Bill Clinton Is Lacking in His Envy Attacks on Bush

At his Globalization talk in London…
Bill misdirects his envy.

Former U.S. President Bill Clinton reacts to applause before he delivers his keynote speech in The Smith Institute Lecture at Guildhall in London, Tuesday, March 28, 2006. (AFP)

Former President Bill Clinton is starting to look and sound more and more like Jimmy Carter every day. Today Bill Clinton again slammed George W. Bush while at a speaking engagement out of country. In a strange political twist of misrepresentation, Clinton ripped into the booming US economy saying Great Britain’s slow growth economy was the envy of America:

Former U.S. President Bill Clinton said on Tuesday that Britain’s economy, environmental policy and attempts at modernization were envied in the United States, where comparable policies under President George W. Bush were lacking.

Speaking to a packed audience at London’s Guildhall, Clinton specifically responded to criticisms that British Prime Minister Tony Blair and his Labour party were “long in the tooth,” or past their prime.

“If you live where I live and you look across the Atlantic, it does not look that way,” he said.

Clinton’s 45-minute speech on progressive politics and globalization, organized by the Smith Institute, a Labour-leaning political think tank, touched on a wide array of topics, including the war in Iraq, job outsourcing, the threat of communicable diseases and even the Danish cartoons that infuriated much of the Muslim world earlier this year.
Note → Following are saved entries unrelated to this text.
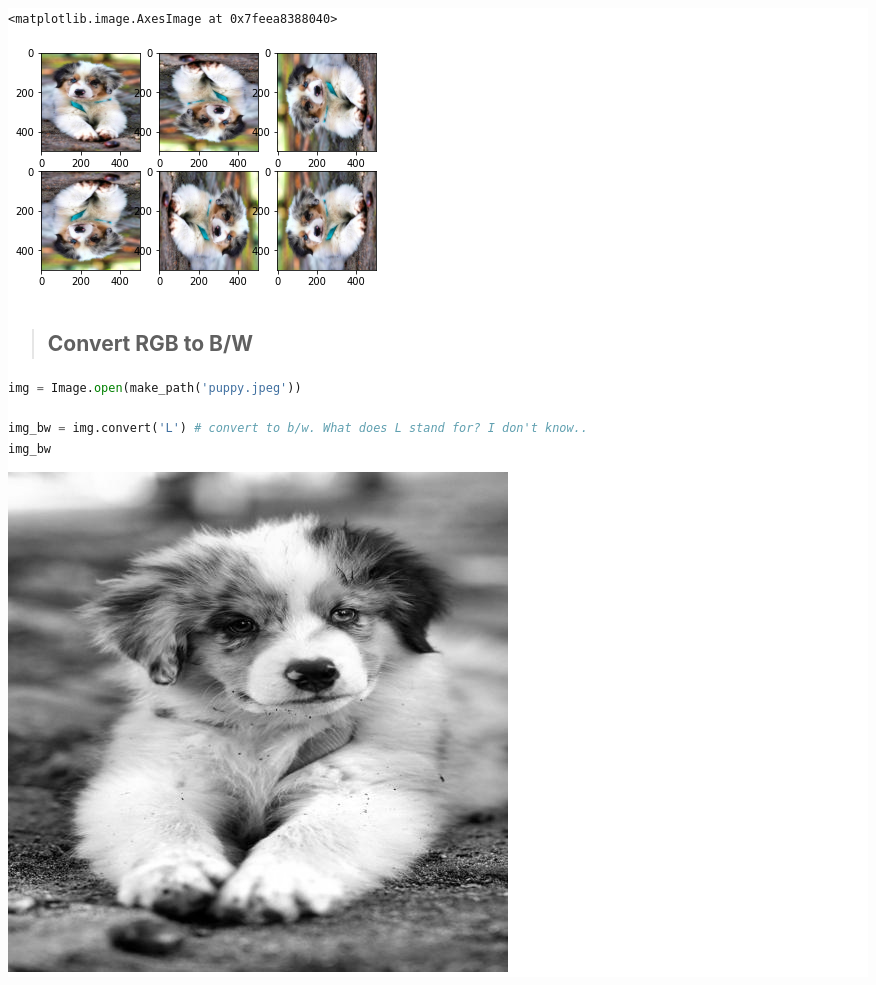     <matplotlib.image.AxesImage at 0x7feea8388040>

![png](/assets/img/python/PIL_files/PIL_19_1.png)

> ## Convert RGB to B/W

```python
img = Image.open(make_path('puppy.jpeg'))

img_bw = img.convert('L') # convert to b/w. What does L stand for? I don't know..
img_bw
```

![png](/assets/img/python/PIL_files/PIL_21_0.png)
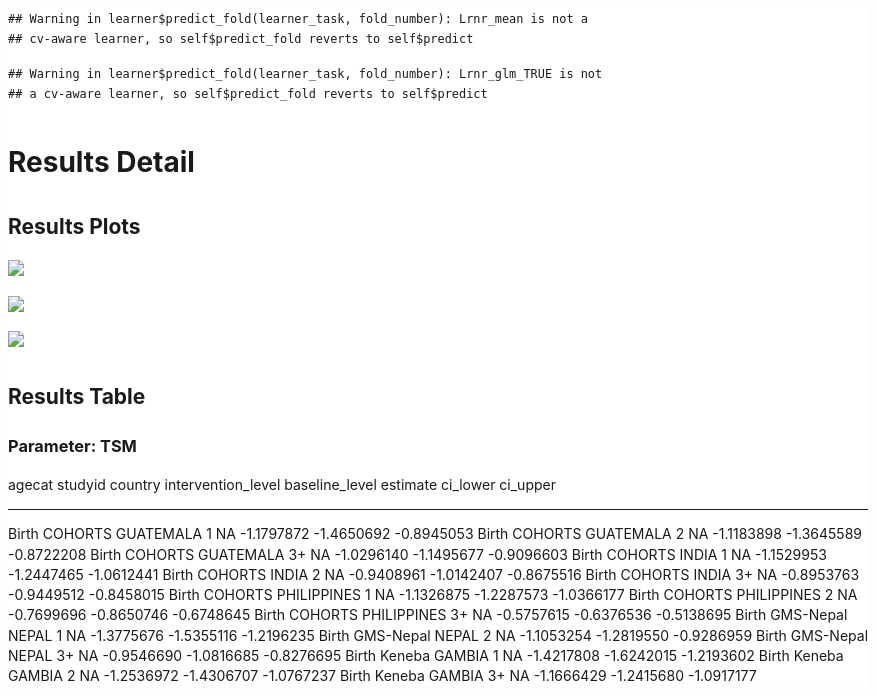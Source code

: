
 ```
## Warning in learner$predict_fold(learner_task, fold_number): Lrnr_mean is not a
## cv-aware learner, so self$predict_fold reverts to self$predict
```

```
## Warning in learner$predict_fold(learner_task, fold_number): Lrnr_glm_TRUE is not
## a cv-aware learner, so self$predict_fold reverts to self$predict
```




# Results Detail

## Results Plots
![](/tmp/90b41736-227e-4355-8007-7b37bdfc18c4/21815e0e-a9be-4085-96ee-c84ea1ae09e3/REPORT_files/figure-html/plot_tsm-1.png)



![](/tmp/90b41736-227e-4355-8007-7b37bdfc18c4/21815e0e-a9be-4085-96ee-c84ea1ae09e3/REPORT_files/figure-html/plot_ate-1.png)



![](/tmp/90b41736-227e-4355-8007-7b37bdfc18c4/21815e0e-a9be-4085-96ee-c84ea1ae09e3/REPORT_files/figure-html/plot_par-1.png)

## Results Table

### Parameter: TSM


agecat      studyid          country                        intervention_level   baseline_level      estimate     ci_lower     ci_upper
----------  ---------------  -----------------------------  -------------------  ---------------  -----------  -----------  -----------
Birth       COHORTS          GUATEMALA                      1                    NA                -1.1797872   -1.4650692   -0.8945053
Birth       COHORTS          GUATEMALA                      2                    NA                -1.1183898   -1.3645589   -0.8722208
Birth       COHORTS          GUATEMALA                      3+                   NA                -1.0296140   -1.1495677   -0.9096603
Birth       COHORTS          INDIA                          1                    NA                -1.1529953   -1.2447465   -1.0612441
Birth       COHORTS          INDIA                          2                    NA                -0.9408961   -1.0142407   -0.8675516
Birth       COHORTS          INDIA                          3+                   NA                -0.8953763   -0.9449512   -0.8458015
Birth       COHORTS          PHILIPPINES                    1                    NA                -1.1326875   -1.2287573   -1.0366177
Birth       COHORTS          PHILIPPINES                    2                    NA                -0.7699696   -0.8650746   -0.6748645
Birth       COHORTS          PHILIPPINES                    3+                   NA                -0.5757615   -0.6376536   -0.5138695
Birth       GMS-Nepal        NEPAL                          1                    NA                -1.3775676   -1.5355116   -1.2196235
Birth       GMS-Nepal        NEPAL                          2                    NA                -1.1053254   -1.2819550   -0.9286959
Birth       GMS-Nepal        NEPAL                          3+                   NA                -0.9546690   -1.0816685   -0.8276695
Birth       Keneba           GAMBIA                         1                    NA                -1.4217808   -1.6242015   -1.2193602
Birth       Keneba           GAMBIA                         2                    NA                -1.2536972   -1.4306707   -1.0767237
Birth       Keneba           GAMBIA                         3+                   NA                -1.1666429   -1.2415680   -1.0917177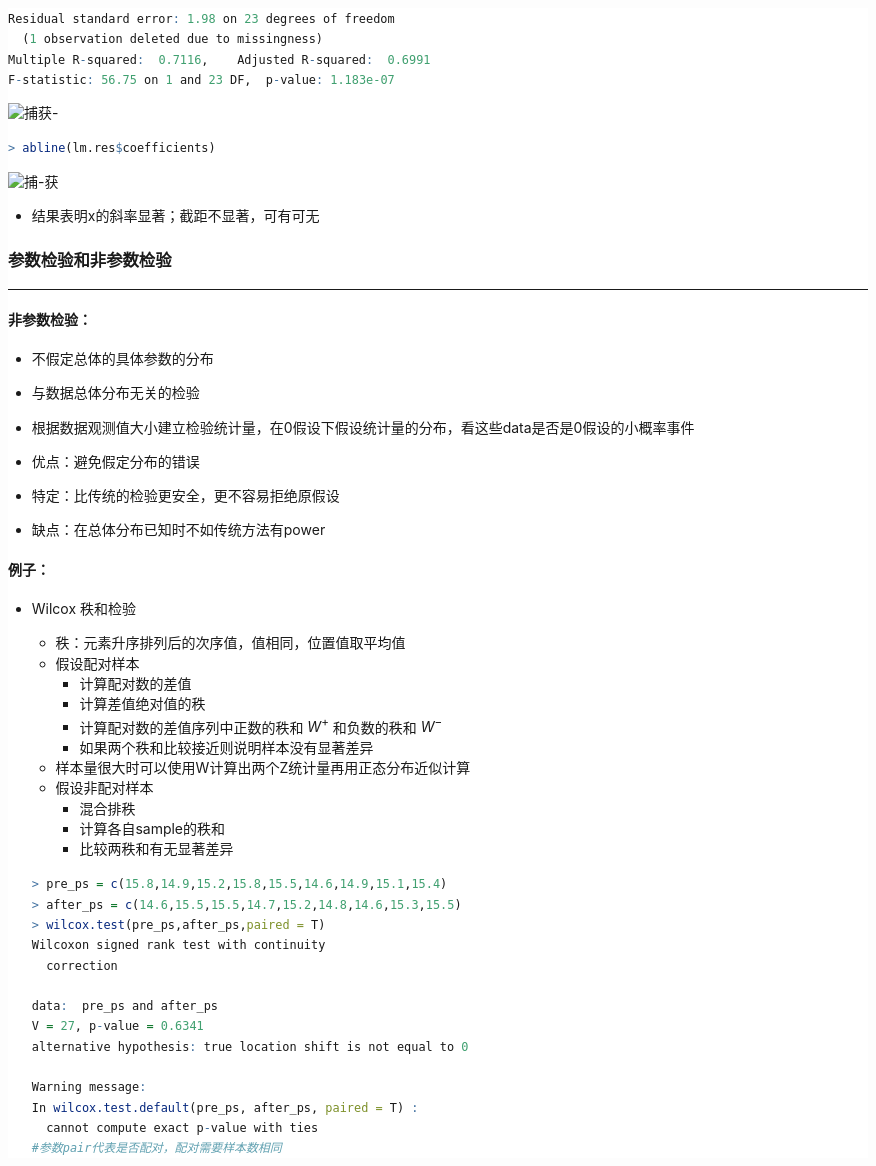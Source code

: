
 ```R
Residual standard error: 1.98 on 23 degrees of freedom
  (1 observation deleted due to missingness)
Multiple R-squared:  0.7116,	Adjusted R-squared:  0.6991 
F-statistic: 56.75 on 1 and 23 DF,  p-value: 1.183e-07
```

![捕获-](/%E6%8D%95%E8%8E%B7-.PNG)

```R
> abline(lm.res$coefficients)
```

![捕-获](/%E6%8D%95-%E8%8E%B7.PNG)

- 结果表明x的斜率显著；截距不显著，可有可无



### 参数检验和非参数检验

---

#### 非参数检验：

- 不假定总体的具体参数的分布
- 与数据总体分布无关的检验
- 根据数据观测值大小建立检验统计量，在0假设下假设统计量的分布，看这些data是否是0假设的小概率事件

- 优点：避免假定分布的错误
- 特定：比传统的检验更安全，更不容易拒绝原假设
- 缺点：在总体分布已知时不如传统方法有power



#### 例子：

- Wilcox 秩和检验

  - 秩：元素升序排列后的次序值，值相同，位置值取平均值
  - 假设配对样本
    - 计算配对数的差值
    - 计算差值绝对值的秩
    - 计算配对数的差值序列中正数的秩和  $W^+$ 和负数的秩和  $W^-$
    - 如果两个秩和比较接近则说明样本没有显著差异
  - 样本量很大时可以使用W计算出两个Z统计量再用正态分布近似计算
  - 假设非配对样本
    - 混合排秩
    - 计算各自sample的秩和
    - 比较两秩和有无显著差异

  ```R
  > pre_ps = c(15.8,14.9,15.2,15.8,15.5,14.6,14.9,15.1,15.4)
  > after_ps = c(14.6,15.5,15.5,14.7,15.2,14.8,14.6,15.3,15.5)
  > wilcox.test(pre_ps,after_ps,paired = T)
  Wilcoxon signed rank test with continuity
  	correction
  
  data:  pre_ps and after_ps
  V = 27, p-value = 0.6341
  alternative hypothesis: true location shift is not equal to 0
  
  Warning message:
  In wilcox.test.default(pre_ps, after_ps, paired = T) :
    cannot compute exact p-value with ties
  #参数pair代表是否配对，配对需要样本数相同
  ```

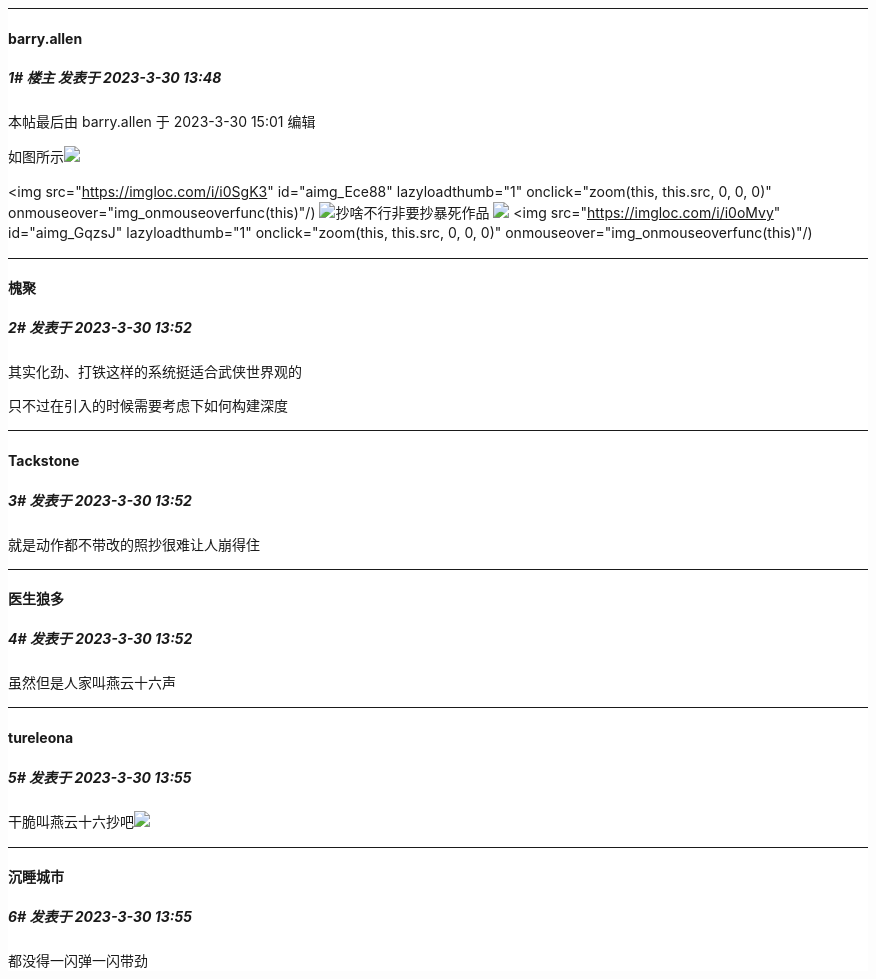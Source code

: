 
*****

####  barry.allen  
##### 1#       楼主       发表于 2023-3-30 13:48

 本帖最后由 barry.allen 于 2023-3-30 15:01 编辑 

如图所示<img src="https://i.328888.xyz/2023/03/30/i0SgK3.gif" referrerpolicy="no-referrer">

<img src="https://imgloc.com/i/i0SgK3" id="aimg_Ece88" lazyloadthumb="1" onclick="zoom(this, this.src, 0, 0, 0)" onmouseover="img_onmouseoverfunc(this)"/)
<img src="https://static.saraba1st.com/image/smiley/face2017/067.png" referrerpolicy="no-referrer">抄啥不行非要抄暴死作品
<img src="https://i.328888.xyz/2023/03/30/i0oMvy.png" referrerpolicy="no-referrer">
<img src="https://imgloc.com/i/i0oMvy" id="aimg_GqzsJ" lazyloadthumb="1" onclick="zoom(this, this.src, 0, 0, 0)" onmouseover="img_onmouseoverfunc(this)"/)

*****

####  槐聚  
##### 2#       发表于 2023-3-30 13:52

其实化劲、打铁这样的系统挺适合武侠世界观的

只不过在引入的时候需要考虑下如何构建深度

*****

####  Tackstone  
##### 3#       发表于 2023-3-30 13:52

就是动作都不带改的照抄很难让人崩得住

*****

####  医生狼多  
##### 4#       发表于 2023-3-30 13:52

虽然但是人家叫燕云十六声

*****

####  tureleona  
##### 5#       发表于 2023-3-30 13:55

干脆叫燕云十六抄吧<img src="https://static.saraba1st.com/image/smiley/face2017/037.png" referrerpolicy="no-referrer">

*****

####  沉睡城市  
##### 6#       发表于 2023-3-30 13:55

都没得一闪弹一闪带劲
Bill’s speech was a nice plug for Prime Minister Tony Blair but that was about it. Great Britain has good economic numbers considering it is an EU country, but the Brits and EU are having a difficult time competing with the United States right now. Since the mainstream media will not look into Bill’s accusations, here’s a quick glance at the two economies.


Taking a look at Great Britain:

* Britain’s gross domestic product is predicted to grow by 2 percent to 2.5 percent in the coming year. (The world’s economy is booming at an average rate of over 4%, but Europe’s growth has stagnated at an inflated 1.5%.)

* The treasurer added that inflation is sitting at 2 percent.

* British Treasury chief Gordon Brown came under fire from economists last year for his overly optimistic forecasts for the economy, and eventually downgraded his predictions significantly to 1.75 percent growth in gross domestic product for last year, marking the slowest expansion since 1992.

* The number of unemployed in Britain, as measured by the International Labour Organisation, rose by 37,000 to 1.528 million in the three months to January from the previous quarter and was the highest level since October 2002. The unemployment rate, as measured by the ILO, increased to 5.0 percent in the three months to January, up 0.1 percentage points from the previous quarter.

Now, looking at the United States:

* Real GDP increased 3.5 percent in 2005, and growth was revised up from an original estimate of 1.1 percent to a 1.6 percent annual rate for the fourth quarter of 2005. The economy has been growing for 17 straight quarters, and the composite index of leading indicators increased 1.1 percent in January, indicating continued economic growth.

* The unemployment rate is 4.8 percent – lower than the average of the 1970s, 1980s, and 1990s. (Yes, that would include you, Bill Clinton!)

* Real disposable incomes have risen 2.2 percent over the past 12 months. Since January 2001, real after-tax income per person has risen 8.2 percent.

* The core Consumer Price Index (CPI) rose just 0.2 percent in January. Core CPI has increased a moderate 2.1 percent over the past 12 months, indicating core inflation remains contained.

* During the past four quarters, productivity has increased 2.5 percent. Productivity has grown at a 3.4 percent annual rate since the business-cycle peak in the first quarter of 2001.

The reality is that Great Britain, our ally, would love to have the economic growth we see in the US, but it is struggling with the rest of Europe. Bill Clinton, shamelessly, has his envy misdirected and is just playing a political game. And, since he’s only 59, we can expect many more years of his sideline president bashing in the future.